Ten years ago when it opened in Sarasota, the Florida House Learning Center was a novelty, a demonstration house built with energy-efficient materials and techniques. Just imagine, a deck made of recycled plastic bags and wood chips. Look at this, a European dishwasher that uses only 4 gallons of water instead of the usual 10 to 14. Hey, check this out: siding made of - what is this, manufactured wood?
Now ads for Trex decking are in all of the shelter magazines, positioning the product as a luxurious addition to a
home, "a place time forever stands still." Every major U.S. appliance manufacturer offers dishwashers and clothes washers that conserve water. Builders routinely use engineered lumber made from shredded wood or junk trees, formed with adhesives under pressure to create structural and finish lumber that is straighter and stronger than what nature produces.
"Novel" then is "no-brainer" now. "Good for you" has given way to "glamorous." Low-flow is the law of the land.

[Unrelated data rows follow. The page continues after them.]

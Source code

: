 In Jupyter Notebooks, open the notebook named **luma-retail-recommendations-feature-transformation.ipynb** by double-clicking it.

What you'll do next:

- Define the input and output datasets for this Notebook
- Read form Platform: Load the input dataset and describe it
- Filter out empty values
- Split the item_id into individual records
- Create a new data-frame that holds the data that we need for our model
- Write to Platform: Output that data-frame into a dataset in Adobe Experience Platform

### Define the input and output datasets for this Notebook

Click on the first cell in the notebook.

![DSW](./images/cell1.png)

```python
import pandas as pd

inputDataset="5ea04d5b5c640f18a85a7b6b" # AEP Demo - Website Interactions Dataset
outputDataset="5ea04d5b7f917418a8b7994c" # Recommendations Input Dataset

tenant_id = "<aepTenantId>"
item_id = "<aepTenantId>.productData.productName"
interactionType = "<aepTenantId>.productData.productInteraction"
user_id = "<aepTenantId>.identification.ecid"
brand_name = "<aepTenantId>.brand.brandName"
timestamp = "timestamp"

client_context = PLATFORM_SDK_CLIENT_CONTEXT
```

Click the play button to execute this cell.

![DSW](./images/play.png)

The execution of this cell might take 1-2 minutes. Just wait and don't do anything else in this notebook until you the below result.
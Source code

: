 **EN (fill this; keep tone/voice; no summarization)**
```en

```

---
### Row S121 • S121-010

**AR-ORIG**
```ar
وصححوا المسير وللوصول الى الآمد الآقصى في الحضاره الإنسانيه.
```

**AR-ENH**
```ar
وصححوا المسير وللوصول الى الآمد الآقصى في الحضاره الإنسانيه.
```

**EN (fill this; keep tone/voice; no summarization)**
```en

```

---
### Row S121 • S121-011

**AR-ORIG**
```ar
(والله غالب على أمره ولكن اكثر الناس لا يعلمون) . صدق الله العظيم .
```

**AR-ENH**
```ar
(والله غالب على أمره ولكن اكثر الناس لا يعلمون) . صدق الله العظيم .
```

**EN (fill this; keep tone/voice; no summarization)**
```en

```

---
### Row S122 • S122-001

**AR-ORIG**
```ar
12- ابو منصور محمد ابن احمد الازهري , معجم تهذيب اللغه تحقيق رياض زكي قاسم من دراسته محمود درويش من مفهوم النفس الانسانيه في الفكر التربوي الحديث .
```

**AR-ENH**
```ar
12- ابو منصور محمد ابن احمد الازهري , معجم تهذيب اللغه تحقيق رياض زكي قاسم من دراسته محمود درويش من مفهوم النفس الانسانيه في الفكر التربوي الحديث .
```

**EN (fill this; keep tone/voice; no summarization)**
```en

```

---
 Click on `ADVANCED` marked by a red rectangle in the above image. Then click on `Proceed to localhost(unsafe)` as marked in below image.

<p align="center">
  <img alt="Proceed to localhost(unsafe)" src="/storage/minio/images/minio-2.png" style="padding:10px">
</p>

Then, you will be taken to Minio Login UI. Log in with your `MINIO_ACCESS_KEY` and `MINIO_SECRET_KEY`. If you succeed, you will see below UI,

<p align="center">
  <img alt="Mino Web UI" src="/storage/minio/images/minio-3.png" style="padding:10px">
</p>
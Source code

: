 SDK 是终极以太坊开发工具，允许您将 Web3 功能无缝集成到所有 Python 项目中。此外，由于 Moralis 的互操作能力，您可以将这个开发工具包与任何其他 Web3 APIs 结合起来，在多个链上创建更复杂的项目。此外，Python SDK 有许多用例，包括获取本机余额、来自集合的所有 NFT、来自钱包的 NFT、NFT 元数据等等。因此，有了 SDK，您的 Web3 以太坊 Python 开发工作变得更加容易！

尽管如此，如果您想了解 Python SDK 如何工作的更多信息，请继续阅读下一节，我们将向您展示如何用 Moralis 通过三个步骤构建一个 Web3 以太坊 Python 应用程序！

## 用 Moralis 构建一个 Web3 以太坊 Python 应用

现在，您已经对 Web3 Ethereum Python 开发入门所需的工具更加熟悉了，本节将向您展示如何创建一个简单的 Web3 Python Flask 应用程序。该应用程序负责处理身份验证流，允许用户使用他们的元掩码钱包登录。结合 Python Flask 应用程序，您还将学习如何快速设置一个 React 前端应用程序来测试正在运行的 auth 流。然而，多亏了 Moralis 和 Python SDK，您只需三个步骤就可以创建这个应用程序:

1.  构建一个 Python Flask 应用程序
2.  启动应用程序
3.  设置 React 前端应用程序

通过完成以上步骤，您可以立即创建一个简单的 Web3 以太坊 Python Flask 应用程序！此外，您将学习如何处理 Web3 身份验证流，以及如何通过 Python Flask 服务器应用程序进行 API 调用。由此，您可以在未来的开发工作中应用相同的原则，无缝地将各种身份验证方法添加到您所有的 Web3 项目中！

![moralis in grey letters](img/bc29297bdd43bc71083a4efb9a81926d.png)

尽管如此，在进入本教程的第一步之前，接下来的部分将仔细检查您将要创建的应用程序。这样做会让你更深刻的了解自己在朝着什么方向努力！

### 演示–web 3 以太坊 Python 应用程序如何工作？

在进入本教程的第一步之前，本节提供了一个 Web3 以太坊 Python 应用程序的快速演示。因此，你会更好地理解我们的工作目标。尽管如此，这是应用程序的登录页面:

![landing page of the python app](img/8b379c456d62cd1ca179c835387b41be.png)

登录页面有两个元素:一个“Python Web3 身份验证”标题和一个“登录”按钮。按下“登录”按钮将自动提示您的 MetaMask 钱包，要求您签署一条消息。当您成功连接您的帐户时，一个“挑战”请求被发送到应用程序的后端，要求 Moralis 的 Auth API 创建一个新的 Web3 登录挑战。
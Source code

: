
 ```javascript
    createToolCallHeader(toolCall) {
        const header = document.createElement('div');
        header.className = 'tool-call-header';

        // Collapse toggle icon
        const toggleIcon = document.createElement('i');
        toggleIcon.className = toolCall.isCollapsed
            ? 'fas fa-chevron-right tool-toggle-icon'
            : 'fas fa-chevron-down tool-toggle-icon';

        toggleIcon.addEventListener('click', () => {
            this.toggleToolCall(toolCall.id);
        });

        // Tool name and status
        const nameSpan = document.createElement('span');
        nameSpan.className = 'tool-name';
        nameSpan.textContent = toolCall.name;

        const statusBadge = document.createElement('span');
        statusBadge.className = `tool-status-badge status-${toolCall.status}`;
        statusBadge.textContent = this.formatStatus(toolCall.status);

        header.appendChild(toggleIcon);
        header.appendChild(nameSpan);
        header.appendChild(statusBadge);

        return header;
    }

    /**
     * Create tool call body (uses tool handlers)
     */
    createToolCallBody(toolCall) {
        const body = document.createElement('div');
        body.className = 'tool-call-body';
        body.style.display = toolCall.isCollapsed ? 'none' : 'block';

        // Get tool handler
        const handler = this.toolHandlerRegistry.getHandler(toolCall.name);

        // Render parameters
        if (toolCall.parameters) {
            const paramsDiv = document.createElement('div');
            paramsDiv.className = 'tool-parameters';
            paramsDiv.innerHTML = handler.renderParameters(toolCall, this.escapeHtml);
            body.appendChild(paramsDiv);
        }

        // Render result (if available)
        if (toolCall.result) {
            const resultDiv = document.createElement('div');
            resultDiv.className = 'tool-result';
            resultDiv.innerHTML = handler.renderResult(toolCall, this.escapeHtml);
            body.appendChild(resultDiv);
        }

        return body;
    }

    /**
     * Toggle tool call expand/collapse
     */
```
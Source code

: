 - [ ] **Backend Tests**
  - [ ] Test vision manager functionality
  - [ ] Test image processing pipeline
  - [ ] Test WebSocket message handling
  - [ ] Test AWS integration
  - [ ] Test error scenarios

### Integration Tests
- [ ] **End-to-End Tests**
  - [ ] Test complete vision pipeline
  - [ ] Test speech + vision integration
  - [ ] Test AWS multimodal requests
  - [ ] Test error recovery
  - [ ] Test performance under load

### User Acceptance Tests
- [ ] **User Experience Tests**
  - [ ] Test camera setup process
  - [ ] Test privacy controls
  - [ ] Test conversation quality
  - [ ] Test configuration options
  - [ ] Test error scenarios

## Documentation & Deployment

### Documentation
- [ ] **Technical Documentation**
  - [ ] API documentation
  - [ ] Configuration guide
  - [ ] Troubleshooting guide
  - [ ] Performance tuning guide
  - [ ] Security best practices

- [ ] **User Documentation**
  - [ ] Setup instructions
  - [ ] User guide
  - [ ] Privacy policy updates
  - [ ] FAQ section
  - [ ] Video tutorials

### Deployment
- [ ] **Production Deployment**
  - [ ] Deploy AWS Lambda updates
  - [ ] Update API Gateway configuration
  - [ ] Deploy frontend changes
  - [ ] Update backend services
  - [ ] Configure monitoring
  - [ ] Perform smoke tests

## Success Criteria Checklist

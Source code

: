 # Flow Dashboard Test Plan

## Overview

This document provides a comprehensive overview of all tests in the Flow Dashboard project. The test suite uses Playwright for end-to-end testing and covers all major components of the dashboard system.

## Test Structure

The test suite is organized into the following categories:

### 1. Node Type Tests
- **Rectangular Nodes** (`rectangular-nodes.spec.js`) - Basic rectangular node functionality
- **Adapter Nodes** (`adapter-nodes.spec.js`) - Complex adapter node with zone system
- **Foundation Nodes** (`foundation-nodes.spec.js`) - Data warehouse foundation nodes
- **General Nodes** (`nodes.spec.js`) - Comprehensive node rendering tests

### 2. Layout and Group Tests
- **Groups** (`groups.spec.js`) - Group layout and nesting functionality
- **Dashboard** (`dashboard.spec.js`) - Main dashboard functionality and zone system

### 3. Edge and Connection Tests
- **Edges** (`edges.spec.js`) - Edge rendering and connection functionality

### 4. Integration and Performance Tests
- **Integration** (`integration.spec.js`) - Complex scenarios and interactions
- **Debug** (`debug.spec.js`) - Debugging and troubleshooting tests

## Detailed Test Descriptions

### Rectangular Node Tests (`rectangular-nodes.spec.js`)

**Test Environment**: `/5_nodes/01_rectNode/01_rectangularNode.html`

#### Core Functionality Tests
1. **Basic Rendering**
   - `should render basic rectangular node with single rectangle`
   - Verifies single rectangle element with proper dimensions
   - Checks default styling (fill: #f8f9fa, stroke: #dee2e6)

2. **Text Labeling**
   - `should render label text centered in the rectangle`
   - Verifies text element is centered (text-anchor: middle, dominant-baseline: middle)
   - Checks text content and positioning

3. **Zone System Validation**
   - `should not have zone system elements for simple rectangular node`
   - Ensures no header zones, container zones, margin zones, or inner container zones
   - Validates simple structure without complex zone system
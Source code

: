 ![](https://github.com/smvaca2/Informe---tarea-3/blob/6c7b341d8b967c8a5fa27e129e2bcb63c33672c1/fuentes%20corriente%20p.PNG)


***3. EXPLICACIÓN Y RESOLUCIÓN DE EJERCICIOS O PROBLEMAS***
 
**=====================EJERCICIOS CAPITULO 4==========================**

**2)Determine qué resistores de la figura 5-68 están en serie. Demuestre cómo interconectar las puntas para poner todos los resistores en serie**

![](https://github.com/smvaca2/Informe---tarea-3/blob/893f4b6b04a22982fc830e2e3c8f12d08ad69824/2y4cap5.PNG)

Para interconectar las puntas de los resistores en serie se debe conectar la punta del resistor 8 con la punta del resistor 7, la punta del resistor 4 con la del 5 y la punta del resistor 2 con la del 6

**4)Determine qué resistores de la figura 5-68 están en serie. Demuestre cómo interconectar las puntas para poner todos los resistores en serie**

Ten years after the Florida House opened, green is mainstream:
* WCI Communities of Bonita Springs, which ranks 37th on the respected Builder magazine list of the nation's top 100 builders, opened a model in Venice recently loaded with energy-saving devices and building materials that make it the greenest house in Florida. Every house built from now on in the 1,300-home Venice Golf & River Club will be certified green, WCI promises.
* Builders at Lakewood Ranch, the huge master-planned community on the Manatee-Sarasota county line, have agreed to build all green homes there in the future, and all the areas the ranch plans to develop in the next three years have won a green designation from the Florida Green Building Coalition.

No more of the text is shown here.